Often I’ve seen verses from the Old Testament taken from the Bible and upheld as the standard that we should be living by today. As I mentioned in a prior blog, much of the Old Testament shows the failure of human ways to attempt to uphold righteousness. Why would we continue to try to replicate or mix in these ways into the New Covenant? There are many lessons to learn and could even apply to our lives individually from the Old Testament, however, I see many taken out of context and upheld as the way we have to live today to earn or maintain salvation.
We see that the Old Covenant was just a shadow of things to come (Colossians 2:17, Hebrews 10:1). Many today continue to worship in the ways of these shadow rituals when Jesus has fulfilled these things and set them aside (Hebrews 7:18-19, 8:7&13). Further, it seems the Law and Prophets were all pointing to Jesus (John 1:45).
That said, parts of Matthew 5 have been taken out of context to attempt to bind people back to the Old Covenant ways. Jesus did not come to abolish the law or the prophets, he came to fulfill them (v17). Further, these laws can only be set aside once fulfilled. This is what is meant by verse 18. If we try to uphold any of the law, we are responsible for upholding all of it. We will not be exempted from a single pen stroke (James 2:10). Now, verse 19 talks about the law again. We live in fulfillment of the law by the Holy Spirit (Ezekiel 36:27). Like Jesus points out about the Pharisees (v20), if we attempt to uphold the law and teach it externally, we are actually just teaching people how to break the law by manipulating it to fit our agenda. The Pharisees were also missing the more important parts of the law (Matthew 23:23). Further, Jesus explains through the rest of Matthew 5 what attempting to uphold the Law by human means would actually look like. Jesus was showing it is only possible with him. Further, the last verse of the chapter shows what the Law actually represents, God’s perfection. We cannot hope to uphold that perfection by our human means (Romans 7:14).
I still see the Bible heavily upheld as a rule book today. Many show up to church on Sunday morning, pay tithes, and participate to the best of their ability in order to keep their fire insurance policy with God from lapsing. This isn’t the type of relationship Father created us for. God wants a love relationship with us, not a legal contract. Love is the fulfillment of the law (Galatians 5:14, Romans 13:10, John 13:34). The only thing law following produces is death (Romans 7:10) because we are not capable of upholding the law by our human means. Yet these standards are still upheld today as the way to earn righteousness by external conformance. Therefore, many exist in a cycle of constant failure and re-dedication/revival. We often feel we are not doing enough to please God, but this is exactly the point. We can never do enough to please God by our human efforts (Isaiah 64:6), but Jesus has already done everything for us and given to us that fulfillment. No revival is needed because the Holy Spirit lives in us and is eternal!

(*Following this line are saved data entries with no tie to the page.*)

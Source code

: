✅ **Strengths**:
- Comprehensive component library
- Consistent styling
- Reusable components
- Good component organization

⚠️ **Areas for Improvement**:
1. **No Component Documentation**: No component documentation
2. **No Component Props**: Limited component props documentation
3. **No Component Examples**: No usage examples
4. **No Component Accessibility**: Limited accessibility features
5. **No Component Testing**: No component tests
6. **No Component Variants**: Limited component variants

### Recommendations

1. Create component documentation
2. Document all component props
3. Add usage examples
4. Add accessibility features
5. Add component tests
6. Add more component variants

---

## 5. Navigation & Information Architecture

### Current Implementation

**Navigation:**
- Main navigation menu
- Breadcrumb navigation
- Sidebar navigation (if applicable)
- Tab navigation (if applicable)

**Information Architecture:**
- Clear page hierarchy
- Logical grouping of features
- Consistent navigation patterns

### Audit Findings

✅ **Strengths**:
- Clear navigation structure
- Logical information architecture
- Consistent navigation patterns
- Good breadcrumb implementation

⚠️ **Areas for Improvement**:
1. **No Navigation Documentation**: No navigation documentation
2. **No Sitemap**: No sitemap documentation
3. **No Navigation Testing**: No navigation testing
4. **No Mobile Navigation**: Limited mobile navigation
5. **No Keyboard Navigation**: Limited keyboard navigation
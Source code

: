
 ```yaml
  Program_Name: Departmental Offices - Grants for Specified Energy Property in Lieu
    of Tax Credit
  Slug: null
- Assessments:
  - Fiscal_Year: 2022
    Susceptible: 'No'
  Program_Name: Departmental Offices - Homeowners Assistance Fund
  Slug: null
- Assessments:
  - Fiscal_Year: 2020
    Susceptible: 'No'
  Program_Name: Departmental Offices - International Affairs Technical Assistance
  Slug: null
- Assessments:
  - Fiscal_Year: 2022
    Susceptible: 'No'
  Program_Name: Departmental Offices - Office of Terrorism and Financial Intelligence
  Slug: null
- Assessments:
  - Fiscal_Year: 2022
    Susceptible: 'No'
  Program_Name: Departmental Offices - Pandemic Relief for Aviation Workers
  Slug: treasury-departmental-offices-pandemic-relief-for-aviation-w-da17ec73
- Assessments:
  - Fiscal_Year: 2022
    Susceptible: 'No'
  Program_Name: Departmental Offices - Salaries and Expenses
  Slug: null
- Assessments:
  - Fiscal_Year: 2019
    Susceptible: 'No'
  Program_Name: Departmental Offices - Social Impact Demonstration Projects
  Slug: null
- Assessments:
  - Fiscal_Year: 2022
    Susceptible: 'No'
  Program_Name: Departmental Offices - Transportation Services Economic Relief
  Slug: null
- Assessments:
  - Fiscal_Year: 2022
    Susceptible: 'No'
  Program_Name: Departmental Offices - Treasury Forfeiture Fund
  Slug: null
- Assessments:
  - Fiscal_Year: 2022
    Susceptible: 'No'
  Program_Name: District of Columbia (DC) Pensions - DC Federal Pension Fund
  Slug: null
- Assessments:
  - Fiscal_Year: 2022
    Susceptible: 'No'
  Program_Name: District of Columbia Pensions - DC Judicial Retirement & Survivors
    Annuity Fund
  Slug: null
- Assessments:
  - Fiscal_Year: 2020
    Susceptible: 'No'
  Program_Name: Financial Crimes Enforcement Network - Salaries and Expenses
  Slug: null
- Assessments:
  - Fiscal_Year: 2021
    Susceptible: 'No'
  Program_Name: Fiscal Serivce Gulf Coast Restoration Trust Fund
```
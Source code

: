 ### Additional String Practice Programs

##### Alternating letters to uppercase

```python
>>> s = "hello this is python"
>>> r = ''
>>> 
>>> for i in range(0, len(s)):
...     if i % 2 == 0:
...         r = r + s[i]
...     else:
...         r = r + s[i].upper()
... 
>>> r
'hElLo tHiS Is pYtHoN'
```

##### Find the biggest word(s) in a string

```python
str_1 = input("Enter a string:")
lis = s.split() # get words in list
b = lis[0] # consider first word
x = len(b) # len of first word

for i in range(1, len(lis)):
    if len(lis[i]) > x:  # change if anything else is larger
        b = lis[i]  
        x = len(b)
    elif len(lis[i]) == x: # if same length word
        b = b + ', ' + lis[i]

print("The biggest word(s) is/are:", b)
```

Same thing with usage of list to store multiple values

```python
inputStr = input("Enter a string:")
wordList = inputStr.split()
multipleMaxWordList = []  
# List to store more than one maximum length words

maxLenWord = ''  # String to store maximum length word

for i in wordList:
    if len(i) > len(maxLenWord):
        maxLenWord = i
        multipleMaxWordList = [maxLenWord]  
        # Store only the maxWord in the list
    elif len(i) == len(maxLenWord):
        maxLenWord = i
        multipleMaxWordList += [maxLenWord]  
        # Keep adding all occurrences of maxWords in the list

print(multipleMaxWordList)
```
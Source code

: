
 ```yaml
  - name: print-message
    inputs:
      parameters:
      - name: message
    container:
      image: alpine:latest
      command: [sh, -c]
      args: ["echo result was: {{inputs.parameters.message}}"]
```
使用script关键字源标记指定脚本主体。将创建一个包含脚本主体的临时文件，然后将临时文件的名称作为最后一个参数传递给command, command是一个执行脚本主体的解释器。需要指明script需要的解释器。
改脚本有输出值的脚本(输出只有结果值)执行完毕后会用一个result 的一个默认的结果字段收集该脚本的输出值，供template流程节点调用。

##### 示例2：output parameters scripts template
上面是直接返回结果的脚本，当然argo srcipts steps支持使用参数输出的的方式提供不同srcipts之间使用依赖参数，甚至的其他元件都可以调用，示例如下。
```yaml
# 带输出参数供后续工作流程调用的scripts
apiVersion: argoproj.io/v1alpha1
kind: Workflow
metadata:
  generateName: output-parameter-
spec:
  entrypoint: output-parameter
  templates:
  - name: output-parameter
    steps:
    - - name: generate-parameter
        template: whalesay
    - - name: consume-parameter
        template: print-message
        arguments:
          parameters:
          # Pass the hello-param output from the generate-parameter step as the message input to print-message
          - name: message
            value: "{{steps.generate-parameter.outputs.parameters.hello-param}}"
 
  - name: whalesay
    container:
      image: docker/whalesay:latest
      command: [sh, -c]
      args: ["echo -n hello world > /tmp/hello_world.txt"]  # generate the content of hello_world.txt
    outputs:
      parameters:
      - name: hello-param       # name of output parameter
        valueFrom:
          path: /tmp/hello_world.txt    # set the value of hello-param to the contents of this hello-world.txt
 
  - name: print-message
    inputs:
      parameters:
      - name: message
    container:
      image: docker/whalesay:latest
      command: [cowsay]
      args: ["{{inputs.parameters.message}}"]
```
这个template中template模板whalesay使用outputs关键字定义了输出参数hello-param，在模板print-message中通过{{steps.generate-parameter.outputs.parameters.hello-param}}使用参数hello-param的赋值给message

Now, there is still some use for the law. It seems it has a function to bring people to Christ (Romans 3:20). However, this doesn’t mean we force law onto people or else we bind ourselves back to those same standards–external conformance to earn salvation by human means. We can however show them the love of Christ in us and the Holy Spirit convicts them in his way and at his timing. Today law is still taught and enforced on many of those who have already came to Christ. This makes no logical sense if we have died and been released from the law (Galatians 2:19, Romans 7:4-6).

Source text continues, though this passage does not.